Remove elements to avoid k-prefix duplicates
Company: Google
Role: Software Engineer
Category: Coding & Algorithms
Difficulty: medium
Interview Round: Onsite
##### Question
Given two lists listA and listB and an integer k, delete elements from listB so that the first k elements of the new listB share no value with the first k elements of listA. Follow-up: design an O(n) time solution. Follow-up: extend to a list of lists, an integer k, and an integer d such that for each list its first k elements share no value with the first k elements of any of the previous d lists.
Quick Answer: This question evaluates algorithmic design and data-structure proficiency in the Coding & Algorithms domain, focusing on list and sequence manipulation with uniqueness constraints and attention to time complexity. It is commonly asked because it measures practical ability to implement efficient (e.g.
Given two integer lists listA and listB and an integer k (0 <= k <= len(listA)), delete elements from listB (while preserving the order of the remaining elements) so that the first k elements of the new listB share no value with the first k elements of listA. Among all such results, return the one with the minimum number of deletions (equivalently, keep the earliest k elements of listB that are not in listA[:k], and then keep all remaining elements). If listB contains fewer than k values not present in listA[:k], return an empty list.
Constraints
- 0 <= k <= len(listA) <= 2 * 10^5
- 0 <= len(listB) <= 2 * 10^5
- -10^9 <= values in listA, listB <= 10^9
- Time target: O(len(listA) + len(listB)); Space target: O(k)
Hints
- Build a set of the first k elements of listA for O(1) membership checks.

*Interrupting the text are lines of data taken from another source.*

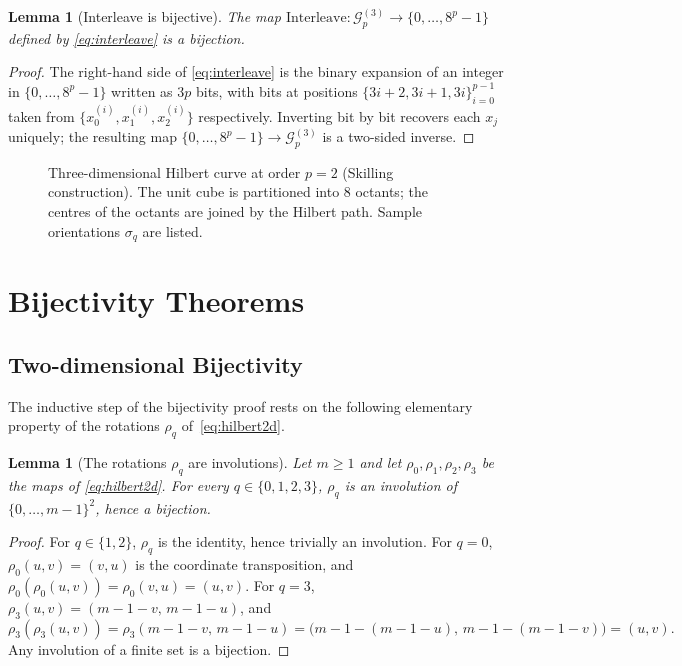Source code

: \documentclass[11pt,a4paper]{article}
\theoremstyle{plain}
\newtheorem{lemma}[theorem]{Lemma}
\theoremstyle{definition}
\theoremstyle{remark}
\newcommand{\Grid}{\mathcal{G}}
\begin{document}
\begin{lemma}[Interleave is bijective]\label{lem:interleave}
The map $\mathrm{Interleave}:\Grid_p^{(3)}\to\{0,\dots,8^p-1\}$ defined by
\eqref{eq:interleave} is a bijection.
\end{lemma}

\begin{proof}
The right-hand side of \eqref{eq:interleave} is the binary expansion of
an integer in $\{0,\dots,8^p-1\}$ written as $3p$ bits, with bits at
positions $\{3i+2,3i+1,3i\}_{i=0}^{p-1}$ taken from
$\{x_0^{(i)},x_1^{(i)},x_2^{(i)}\}$ respectively. Inverting bit by bit
recovers each $x_j$ uniquely; the resulting map
$\{0,\dots,8^p-1\}\to\Grid_p^{(3)}$ is a two-sided inverse.
\end{proof}

\begin{figure}[!htbp]
  \centering
  
  \caption{Three-dimensional Hilbert curve at order $p=2$ (Skilling
  construction). The unit cube is partitioned into 8 octants; the
  centres of the octants are joined by the Hilbert path. Sample
  orientations $\sigma_q$ are listed.}
  \label{fig:hilbert3d}
\end{figure}

\section{Bijectivity Theorems}\label{sec:bijectivity}

\subsection{Two-dimensional Bijectivity}\label{sec:bij_2d}

The inductive step of the bijectivity proof rests on the following
elementary property of the rotations $\rho_q$ of~\eqref{eq:hilbert2d}.

\begin{lemma}[The rotations $\rho_q$ are involutions]
\label{lem:rho_involutive}
Let $m\geq 1$ and let $\rho_0,\rho_1,\rho_2,\rho_3$ be the maps of
\eqref{eq:hilbert2d}. For every $q\in\{0,1,2,3\}$, $\rho_q$ is an
involution of $\{0,\dots,m-1\}^2$, hence a bijection.
\end{lemma}

\begin{proof}
For $q\in\{1,2\}$, $\rho_q$ is the identity, hence trivially an
involution. For $q=0$, $\rho_0(u,v)=(v,u)$ is the coordinate
transposition, and
$\rho_0(\rho_0(u,v))=\rho_0(v,u)=(u,v)$. For $q=3$,
$\rho_3(u,v)=(m-1-v,\,m-1-u)$, and
\[
\rho_3(\rho_3(u,v))
 = \rho_3(m-1-v,\,m-1-u)
 = \bigl(m-1-(m-1-u),\,m-1-(m-1-v)\bigr)
 = (u,v).
\]
Any involution of a finite set is a bijection.
\end{proof}
\end{document}
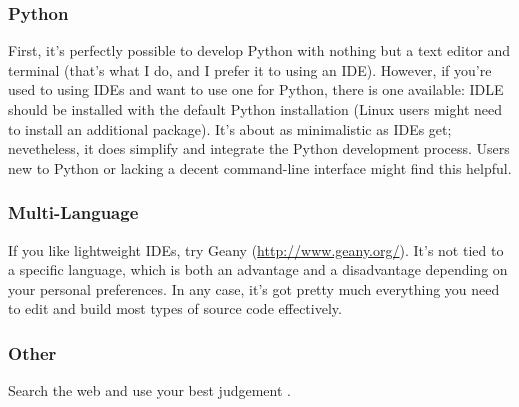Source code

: \documentclass[12pt]{article}
\begin{document}
\subsubsection{Python}
First, it's perfectly possible to develop Python with nothing but a text editor and terminal (that's what I do, and I prefer it to using an IDE). However, if you're used to using IDEs and want to use one for Python, there is one available: IDLE should be installed with the default Python installation (Linux users might need to install an additional package). It's about as minimalistic as IDEs get; nevetheless, it does simplify and integrate the Python development process. Users new to Python or lacking a decent command-line interface might find this helpful.
\subsubsection{Multi-Language}
If you like lightweight IDEs, try Geany (\url{http://www.geany.org/}). It's not tied to a specific language, which is both an advantage and a disadvantage depending on your personal preferences. In any case, it's got pretty much everything you need to edit and build most types of source code effectively.
\subsubsection{Other}
Search the web and use your best judgement \smiley.
\end{document}
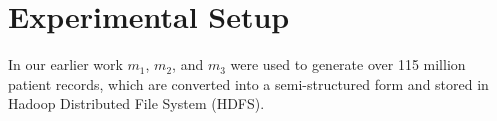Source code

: 
\section*{Experimental Setup}
\label{experimentalSetup}


In our earlier work \cite{Satti2020} $m_1$, $m_2$, and $m_3$ were used to generate over 115 million patient records, which are converted into a semi-structured form and stored in Hadoop Distributed File System (HDFS).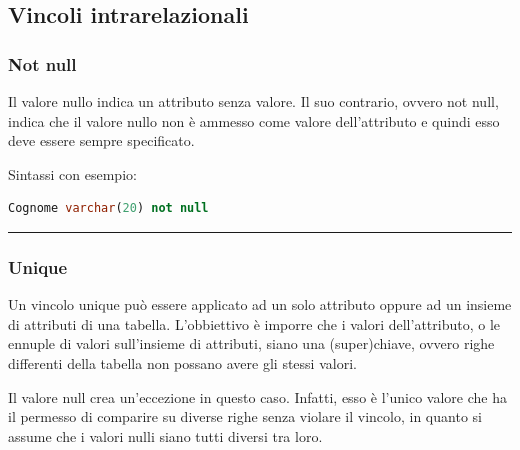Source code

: \documentclass[a4paper]{article}
\newcommand{\longline}{\noindent\rule{\textwidth}{0.4pt}}
\begin{document}
	\subsection{Vincoli intrarelazionali}\label{vincoli intrarelazionali}
	
	\subsubsection{\textsf{Not null}}
	
	Il valore nullo indica un attributo senza valore. Il suo contrario, ovvero \textsf{not null}, indica che il valore nullo non è ammesso come valore dell'attributo e quindi esso deve essere sempre specificato.\newline
	
	\noindent
	Sintassi con esempio:
\begin{lstlisting}[language=SQL]
Cognome varchar(20) not null \end{lstlisting}	
	
	\longline
	
	\subsubsection{\textsf{Unique}}

	Un vincolo \textsf{unique} può essere applicato ad un solo attributo oppure ad un insieme di attributi di una tabella. L'obbiettivo è imporre che i valori dell'attributo, o le ennuple di valori sull'insieme di attributi, siano una (super)chiave, ovvero righe differenti della tabella non possano avere gli stessi valori.

	Il valore \textsf{null} crea un'eccezione in questo caso. Infatti, esso è l'unico valore che ha il permesso di comparire su diverse righe senza violare il vincolo, in quanto si assume che i valori nulli siano tutti diversi tra loro.\newline
\end{document}
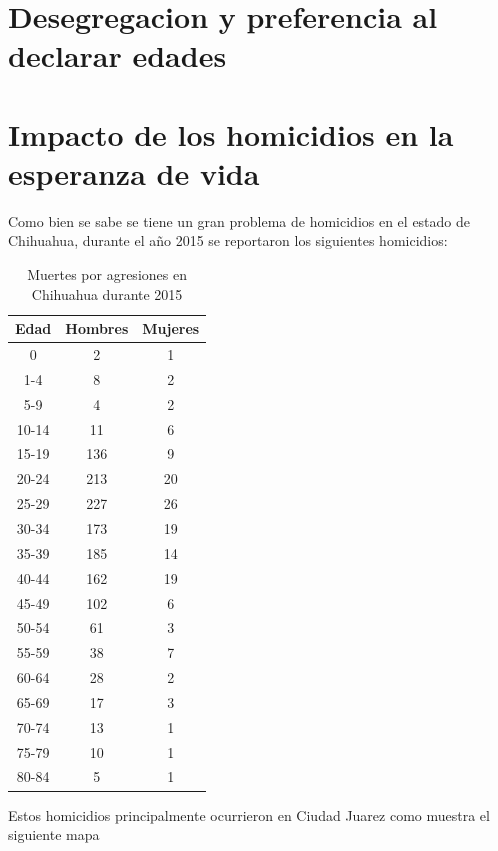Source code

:\documentclass[fontsize=11pt]{article}
\begin{document}
\section*{Desegregacion y preferencia al declarar edades}
\section*{Impacto de los homicidios en la esperanza de vida}
Como bien se sabe se tiene un gran problema de homicidios en el estado de Chihuahua, durante el año 2015 se reportaron\cite{DAT} los siguientes homicidios: 


\begin{table}[h!]
\centering

\begin{tabular}{|c|c|c|}
\hline
Edad  & Hombres & Mujeres \\ \hline
0     & 2       & 1       \\ \hline
1-4   & 8       & 2       \\ \hline
5-9   & 4       & 2       \\ \hline
10-14 & 11      & 6       \\ \hline
15-19 & 136     & 9       \\ \hline
20-24 & 213     & 20      \\ \hline
25-29 & 227     & 26      \\ \hline
30-34 & 173     & 19      \\ \hline
35-39 & 185     & 14      \\ \hline
40-44 & 162     & 19      \\ \hline
45-49 & 102     & 6       \\ \hline
50-54 & 61      & 3       \\ \hline
55-59 & 38      & 7       \\ \hline
60-64 & 28      & 2       \\ \hline
65-69 & 17      & 3       \\ \hline
70-74 & 13      & 1       \\ \hline
75-79 & 10      & 1       \\ \hline
80-84 & 5       & 1       \\ \hline
\end{tabular}
\caption{Muertes por agresiones en Chihuahua durante 2015}
\end{table}
\label{my-label}
Estos homicidios principalmente ocurrieron en Ciudad Juarez como muestra el siguiente mapa 
\end{document}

- Greedily scan listB: keep elements not in the forbidden set until you have collected k safe elements; delete forbidden ones encountered before that.
- After you have k safe elements, keep all remaining elements since they do not affect the first k.
- If you cannot collect k safe elements from listB, return an empty list.
- Follow-up: For a list of lists with window d, maintain a sliding union (via a frequency map) of the first k elements from the last d processed lists and apply the same greedy selection to each new list.